Mrs Morgan met with University educators, students, teachers and pupils to discuss the future of teacher training and the ways in which all parties are working together to raise aspirations.

She took great interest in how the University of Worcester has developed innovative partnerships to create a ‘golden triangle’ – made up of schools, trainee teachers and the University - all working together to deliver the best model of teacher education.

Reinforcing Mrs Morgan’s belief in the transformational power of the best and brightest teachers, recent Worcester graduate Gemma Bagnall spoke about the difference she is making in the rural school where she works: “I am in my first year as a teacher and I am already playing a very important part in encouraging my pupils to achieve all they can.

“The self-confidence and academic grounding that I developed during my degree has prepared me not only to motivate and support my students in the classroom, but also to understand their wide-ranging backgrounds and to work with their families.”

Perry Wood Primary School Headteacher, Tracy Keller-Freer, was also among those who the Education Secretary met during her visit.
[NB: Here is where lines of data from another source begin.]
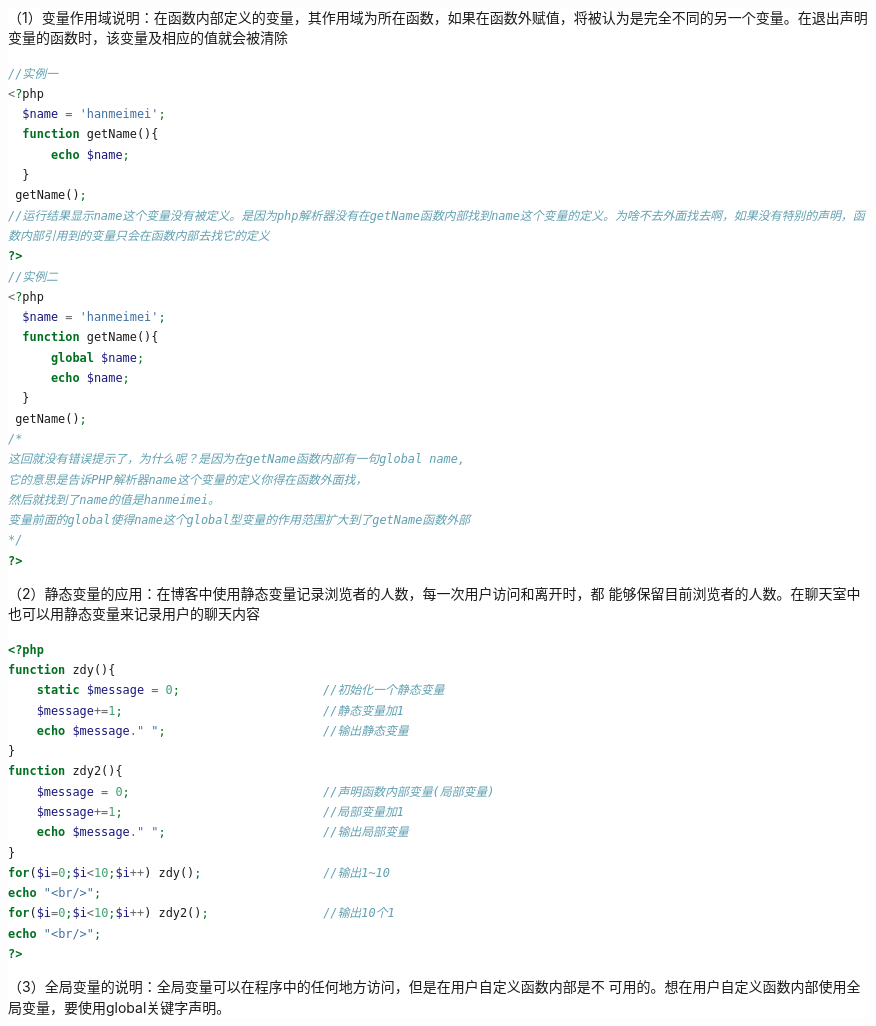 （1）变量作用域说明：在函数内部定义的变量，其作用域为所在函数，如果在函数外赋值，将被认为是完全不同的另一个变量。在退出声明变量的函数时，该变量及相应的值就会被清除

```php
//实例一
<?php  
  $name = 'hanmeimei';
  function getName(){
      echo $name;
  }
 getName(); 
//运行结果显示name这个变量没有被定义。是因为php解析器没有在getName函数内部找到name这个变量的定义。为啥不去外面找去啊，如果没有特别的声明，函数内部引用到的变量只会在函数内部去找它的定义
?>
//实例二
<?php  
  $name = 'hanmeimei';
  function getName(){
      global $name;
      echo $name;
  }
 getName(); 
/*
这回就没有错误提示了，为什么呢？是因为在getName函数内部有一句global name,
它的意思是告诉PHP解析器name这个变量的定义你得在函数外面找，
然后就找到了name的值是hanmeimei。
变量前面的global使得name这个global型变量的作用范围扩大到了getName函数外部
*/    
?>

```

（2）静态变量的应用：在博客中使用静态变量记录浏览者的人数，每一次用户访问和离开时，都 能够保留目前浏览者的人数。在聊天室中也可以用静态变量来记录用户的聊天内容

```php
<?php
function zdy(){
	static $message = 0;					//初始化一个静态变量
	$message+=1;							//静态变量加1
	echo $message." ";						//输出静态变量
}
function zdy2(){
	$message = 0;							//声明函数内部变量(局部变量)
	$message+=1;							//局部变量加1
	echo $message." ";						//输出局部变量
}
for($i=0;$i<10;$i++) zdy();					//输出1~10
echo "<br/>";
for($i=0;$i<10;$i++) zdy2();				//输出10个1	
echo "<br/>";
?>
```

（3）全局变量的说明：全局变量可以在程序中的任何地方访问，但是在用户自定义函数内部是不 可用的。想在用户自定义函数内部使用全局变量，要使用global关键字声明。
She described the ways in which the University and the school work together, including her school’s use of facilities, such as The Hive, the University and Worcestershire County Council’s joint library.

The Education Secretary praised this model of partnership working: “Listening to Tracy talking about trying to raise aspirations amongst both pupils and their parents; trying to get better results by engaging the whole family; our libraries are an ultimate place for that kind of work, and you can clearly see that here at The Hive.

“The library is very accessible, and the sharing of and skills between knowledge different elements of the community - from university lecturers to young children – is great to see.

“The Hive shows how libraries are going to develop moving forward: working together, working in partnership, and providing facilities and opportunities for the whole community.”

Mrs Morgan was accompanied by Worcester MP Robin Walker, who now works under her as parliamentary private secretary. He echoed her views on Worcester’s dynamic approach to teacher training “It is always a pleasure to be able to show off the wonderful facilities at the Hive but it was especially good to be able to talk to some inspiring teachers and NQTs about the way in which Worcester’s University had helped them and continued to do so after their studies. Working closely with Nicky in her roles both in Education and Women and Equalities has been a real privilege and I was delighted to be able to share with her some of the enthusiasm and expertise of Worcester’s students and alumni.”

Professor David Green, University of Worcester Vice Chancellor and Chief Executive said: “The University is delighted that Nicky Morgan MP, the Secretary of State for Education took the initiative to visit the University and the Hive.

“Her evident interest and enthusiasm for the creative, effective approach we have adopted was clear to see. This approach has led to books being borrowed by children more than tripling and the Hive becoming the second most visited public library in the entire UK.

“Nicky Morgan was very approving of the University and our partner schools’ work to improve education for our children now, whilst working together to produce outstanding teachers for the future.”